I do resent helping make making a Greek temple when my 9 year old doesn't know her times tables.

RudolphiaRedNose Thu 10-Jan-13 13:57:06

The reason why it happens, as far as I can gather, is because deluded pushy parents demand it. If their child isn't sent home with lots of homework, they feel they aren't being pushed enough and complain.

atthewelles Thu 10-Jan-13 13:57:13

You might like doing homework with the children TotallyBS but some parents are struggling with full time jobs, younger children/new babies, older children needing to be brought to various activities and it is up to them to decide if they want to sit down for ages with their child and become very involved with the homework not up to the teacher.

ledkr Thu 10-Jan-13 13:57:35

If we did it all we would have.
Read for twenty mins per day then write it in a journal.
Once a week do a piece on the book.
Maths homework twice a week.
Spellings to learn for test on Fridays.
Spelling homework once a week. Useful stuff like making up rhymes for difficult spellings.
Topic.
Dh desperately needs to know her tables so I am also helping her with that too.
We had a fair bit given over Xmas. I sent it back with a note explaining that we like to relax at Xmas and see family who live away and also dh and I were working over Xmas and needed to prioritise family time over homework.
hec good for you. Dd is at fairly academic school purely due to catchment area and struggles quite a bit. Main problems are confidence and motivation but I am going to try and set up then back off from now on.
You are right they should be helping her not passing it back to me.

SilverBellsandCockleShells Thu 10-Jan-13 14:00:41

YorkshireDeb - thanks for your input!

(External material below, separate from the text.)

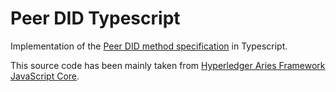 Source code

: # Peer DID Typescript

Implementation of the [Peer DID method specification](https://identity.foundation/peer-did-method-spec/) in Typescript.

This source code has been mainly taken from [Hyperledger Aries Framework JavaScript Core](https://github.com/hyperledger/aries-framework-javascript/tree/main/packages/core).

I'd say in an ideal world, homework wouuld be some kind of worksheet or exercise. Maximum half an hours work and something they can work through at their own pace and ask mum/dad for clarification if necessary, probably to reinforce what they've done in class.

hedwig2001 Thu 10-Jan-13 14:01:17

To those dreading High School homework, the news is good.
I used to spend hours supporting DS with nebulous homework topics such as "show what you know about (insert random subject)". He found the lack of direction really tough.
He is now in Yr7. Although he has alot more homework, it is much more structured and directed.
Soo, much better!

ll31 Thu 10-Jan-13 14:02:13

Seems completely diff in rep of ireland, where homework is given in primary mon to thurs but it's more traditional ie sums, reading, writing, learning tables or whatever. . Obv none to v little for 1st 3 yrs and more thereafter, but thankfully none of the 'parents have to do it' type, least in my experience and in ds sxhool!

bigbuttons Thu 10-Jan-13 14:05:28

I bloody hate it. I have 6 kids' homework to wrestle with as well as the reading AND re -teaching them stuff that they haven't been taught well enough in class in the first place. A load of shite. And I'm a ( returning) teacher.